C. Care is medically necessary for an eligible recipient that is placed by the state of New Mexico in foster care in an out-of-home placement or in an institution. Care is medically necessary for an eligible recipient that was adopted from New Mexico and resides out-of-state. If the agreement with the other state requires that state's medicaid program pay for covered services, MAD will only consider payment when a service is not covered by the other state and the eligible recipient would be eligible for that service if living in New Mexico.
D. Durable medical equipment, medical supplies, prosthetics or orthotics are purchased from out-of-state vendors.
E. Clinical laboratory tests, radiological interpretations, professional consultations or other services are performed by out-of-state laboratories but do not require the eligible recipient to leave the state.
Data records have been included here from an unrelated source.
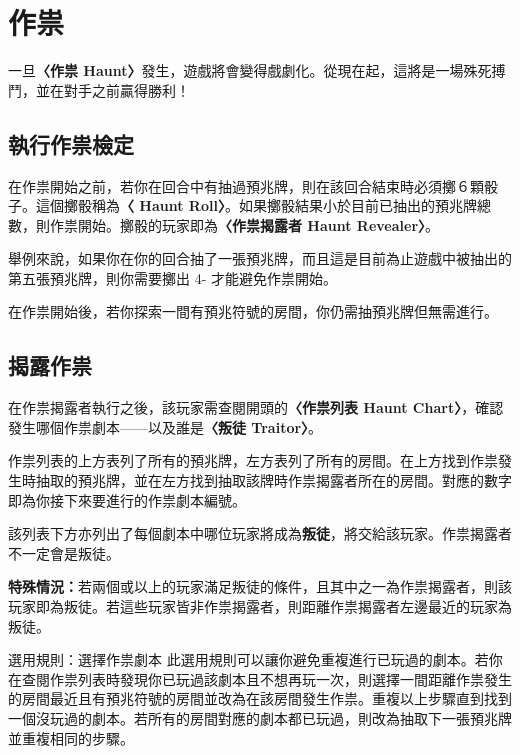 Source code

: 
\section{作祟} \label{sec:haunt}

一旦\textbf{〈作祟 Haunt〉}發生，遊戲將會變得戲劇化。從現在起，這將是一場殊死搏鬥，並在對手之前贏得勝利！


\subsection{執行作祟檢定} \label{ssec:making-a-haunt-roll}

在作祟開始之前，若你在回合中有抽過預兆牌，則在該回合結束時必須擲６顆骰子。這個擲骰稱為\textbf{〈 Haunt Roll〉}。如果擲骰結果小於目前已抽出的預兆牌總數，則作祟開始。擲骰的玩家即為\textbf{〈作祟揭露者 Haunt Revealer〉}。

舉例來說，如果你在你的回合抽了一張預兆牌，而且這是目前為止遊戲中被抽出的第五張預兆牌，則你需要擲出 4- 才能避免作祟開始。

在作祟開始後，若你探索一間有預兆符號的房間，你仍需抽預兆牌但無需進行。


\subsection{揭露作祟} \label{ssec:revealing-the-roll}

在作祟揭露者執行之後，該玩家需查閱開頭的\textbf{〈作祟列表 Haunt Chart〉}，確認發生哪個作祟劇本——以及誰是\textbf{〈叛徒 Traitor〉}。

作祟列表的上方表列了所有的預兆牌，左方表列了所有的房間。在上方找到作祟發生時抽取的預兆牌，並在左方找到抽取該牌時作祟揭露者所在的房間。對應的數字即為你接下來要進行的作祟劇本編號。

該列表下方亦列出了每個劇本中哪位玩家將成為\textbf{叛徒}，將交給該玩家。作祟揭露者不一定會是叛徒。

\textbf{特殊情況：}若兩個或以上的玩家滿足叛徒的條件，且其中之一為作祟揭露者，則該玩家即為叛徒。若這些玩家皆非作祟揭露者，則距離作祟揭露者左邊最近的玩家為叛徒。

\begin{RuleBox}{選用規則：選擇作祟劇本}
  此選用規則可以讓你避免重複進行已玩過的劇本。若你在查閱作祟列表時發現你已玩過該劇本且不想再玩一次，則選擇一間距離作祟發生的房間最近且有預兆符號\OmenSymbol{}的房間並改為在該房間發生作祟。重複以上步驟直到找到一個沒玩過的劇本。若所有的房間對應的劇本都已玩過，則改為抽取下一張預兆牌並重複相同的步驟。
\end{RuleBox}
F. Medical services or procedures considered medically necessary are not available in the state of New Mexico. All services that are not available in New Mexico require prior authorization when provided by an out-of-state provider. An out-of-state service may be limited to the closest provider or an otherwise economically prudent choice of provider capable of rendering the service.
G. Services, such as personal assistance, are needed by an eligible recipient out-of-state if that recipient is eligible to receive services through a medicaid home and community-based services waiver program and is traveling to another state.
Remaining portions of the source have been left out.